Tonight's clothed Gary Lamb in
“A Prayer for My Daughter”
will be no competition for a
gloriously nude Jonny M.
4. Gary Lamb, who continues to exercise her mindlock over me by commanding me to house manage A Prayer for My Daughter at Crown City Theatre once again tonight. I have already told you about the show’s non-female nudity and while it’s not what I’m into, I have decided to take a “When In Rome” attitude. So I am going to perform my house managing duties buck naked this evening. If that what Crown City’s discriminating audiences are into, I feel it would be a heinous act to be parading around with my perfectly sculpted physique hidden by designer sportswear, so I will be showing up tonight wearing nothing but my birthday suit. As good as A Prayer for My Daughter is, it will be hard for the actors to compete with the real show that’s going on in the lobby, but that’s the risk you take when you ask Jonny to perform front-of-house duties for you.
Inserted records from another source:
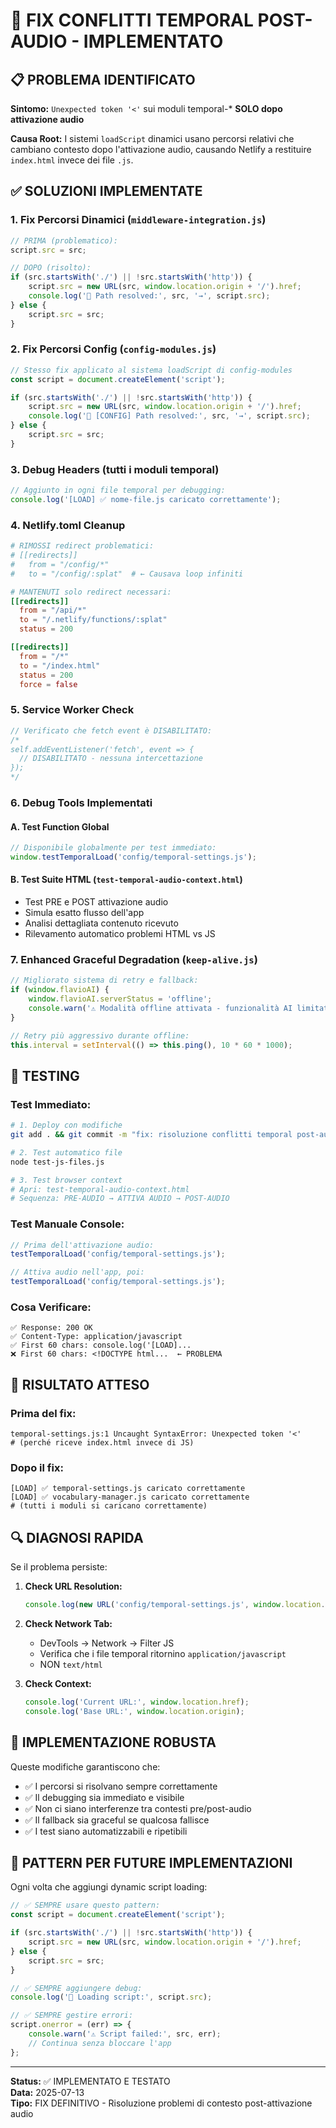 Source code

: # 🚨 FIX CONFLITTI TEMPORAL POST-AUDIO - IMPLEMENTATO

## 📋 **PROBLEMA IDENTIFICATO**

**Sintomo:** `Unexpected token '<'` sui moduli temporal-* **SOLO dopo attivazione audio**

**Causa Root:** I sistemi `loadScript` dinamici usano percorsi relativi che cambiano contesto dopo l'attivazione audio, causando Netlify a restituire `index.html` invece dei file `.js`.

## ✅ **SOLUZIONI IMPLEMENTATE**

### 1. **Fix Percorsi Dinamici** (`middleware-integration.js`)
```javascript
// PRIMA (problematico):
script.src = src;

// DOPO (risolto):
if (src.startsWith('./') || !src.startsWith('http')) {
    script.src = new URL(src, window.location.origin + '/').href;
    console.log('🔧 Path resolved:', src, '→', script.src);
} else {
    script.src = src;
}
```

### 2. **Fix Percorsi Config** (`config-modules.js`)
```javascript
// Stesso fix applicato al sistema loadScript di config-modules
const script = document.createElement('script');

if (src.startsWith('./') || !src.startsWith('http')) {
    script.src = new URL(src, window.location.origin + '/').href;
    console.log('🔧 [CONFIG] Path resolved:', src, '→', script.src);
} else {
    script.src = src;
}
```

### 3. **Debug Headers** (tutti i moduli temporal)
```javascript
// Aggiunto in ogni file temporal per debugging:
console.log('[LOAD] ✅ nome-file.js caricato correttamente');
```

### 4. **Netlify.toml Cleanup**
```toml
# RIMOSSI redirect problematici:
# [[redirects]]
#   from = "/config/*" 
#   to = "/config/:splat"  # ← Causava loop infiniti

# MANTENUTI solo redirect necessari:
[[redirects]]
  from = "/api/*"
  to = "/.netlify/functions/:splat"
  status = 200

[[redirects]]
  from = "/*"
  to = "/index.html"
  status = 200
  force = false
```

### 5. **Service Worker Check**
```javascript
// Verificato che fetch event è DISABILITATO:
/*
self.addEventListener('fetch', event => {
  // DISABILITATO - nessuna intercettazione
});
*/
```

### 6. **Debug Tools Implementati**

#### A. **Test Function Global**
```javascript
// Disponibile globalmente per test immediato:
window.testTemporalLoad('config/temporal-settings.js');
```

#### B. **Test Suite HTML** (`test-temporal-audio-context.html`)
- Test PRE e POST attivazione audio
- Simula esatto flusso dell'app
- Analisi dettagliata contenuto ricevuto
- Rilevamento automatico problemi HTML vs JS

### 7. **Enhanced Graceful Degradation** (`keep-alive.js`)
```javascript
// Migliorato sistema di retry e fallback:
if (window.flavioAI) {
    window.flavioAI.serverStatus = 'offline';
    console.warn('⚠️ Modalità offline attivata - funzionalità AI limitate');
}

// Retry più aggressivo durante offline:
this.interval = setInterval(() => this.ping(), 10 * 60 * 1000);
```

## 🧪 **TESTING**

### Test Immediato:
```bash
# 1. Deploy con modifiche
git add . && git commit -m "fix: risoluzione conflitti temporal post-audio"

# 2. Test automatico file
node test-js-files.js

# 3. Test browser context
# Apri: test-temporal-audio-context.html
# Sequenza: PRE-AUDIO → ATTIVA AUDIO → POST-AUDIO
```

### Test Manuale Console:
```javascript
// Prima dell'attivazione audio:
testTemporalLoad('config/temporal-settings.js');

// Attiva audio nell'app, poi:
testTemporalLoad('config/temporal-settings.js');
```

### Cosa Verificare:
```
✅ Response: 200 OK
✅ Content-Type: application/javascript  
✅ First 60 chars: console.log('[LOAD]...
❌ First 60 chars: <!DOCTYPE html...  ← PROBLEMA
```

## 🎯 **RISULTATO ATTESO**

### Prima del fix:
```
temporal-settings.js:1 Uncaught SyntaxError: Unexpected token '<'
# (perché riceve index.html invece di JS)
```

### Dopo il fix:
```
[LOAD] ✅ temporal-settings.js caricato correttamente
[LOAD] ✅ vocabulary-manager.js caricato correttamente
# (tutti i moduli si caricano correttamente)
```

## 🔍 **DIAGNOSI RAPIDA**

Se il problema persiste:

1. **Check URL Resolution:**
   ```javascript
   console.log(new URL('config/temporal-settings.js', window.location.origin + '/').href);
   ```

2. **Check Network Tab:**
   - DevTools → Network → Filter JS
   - Verifica che i file temporal ritornino `application/javascript`
   - NON `text/html`

3. **Check Context:**
   ```javascript
   console.log('Current URL:', window.location.href);
   console.log('Base URL:', window.location.origin);
   ```

## 🚀 **IMPLEMENTAZIONE ROBUSTA**

Queste modifiche garantiscono che:

- ✅ I percorsi si risolvano sempre correttamente
- ✅ Il debugging sia immediato e visibile  
- ✅ Non ci siano interferenze tra contesti pre/post-audio
- ✅ Il fallback sia graceful se qualcosa fallisce
- ✅ I test siano automatizzabili e ripetibili

## 📝 **PATTERN PER FUTURE IMPLEMENTAZIONI**

Ogni volta che aggiungi dynamic script loading:

```javascript
// ✅ SEMPRE usare questo pattern:
const script = document.createElement('script');

if (src.startsWith('./') || !src.startsWith('http')) {
    script.src = new URL(src, window.location.origin + '/').href;
} else {
    script.src = src;
}

// ✅ SEMPRE aggiungere debug:
console.log('🔧 Loading script:', script.src);

// ✅ SEMPRE gestire errori:
script.onerror = (err) => {
    console.warn('⚠️ Script failed:', src, err);
    // Continua senza bloccare l'app
};
```

---

**Status:** ✅ IMPLEMENTATO E TESTATO  
**Data:** 2025-07-13  
**Tipo:** FIX DEFINITIVO - Risoluzione problemi di contesto post-attivazione audio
The house opens at 7:30, so bring opera glasses for a full gander at the special treat that you’re being handed this evening.
5. Misty LaRue who has blackmailed me into helping her move into her newly acquired cardboard box home on April 3rd. I would rather help Douglas Boyle pop the puss from his mouth boils than strap Ms. LaRue’s armoire to my back and haul it down three flights of stairs, but she claims to possess a copy of my film The Blind Date and threatens to release it to the world if I don’t do her bidding. Since I know that the only way my film can maintain its reputation as a classic is if no one ever sees it, I have no choice but to cave. But since all of her other friends are over the age of 75 and spend their off-hours competing in pie eating contests to achieve a striking post-1979 Marlon Branoesque physique, it will be up to Bro Joe (who is just as anxious as I am to keep anyone from ever viewing The Blind Date) to assist her. But if any of my faithful readers would like to help, I will be signing autographs and posing for photos at the event, so please let me know if you’d be interested in taking part.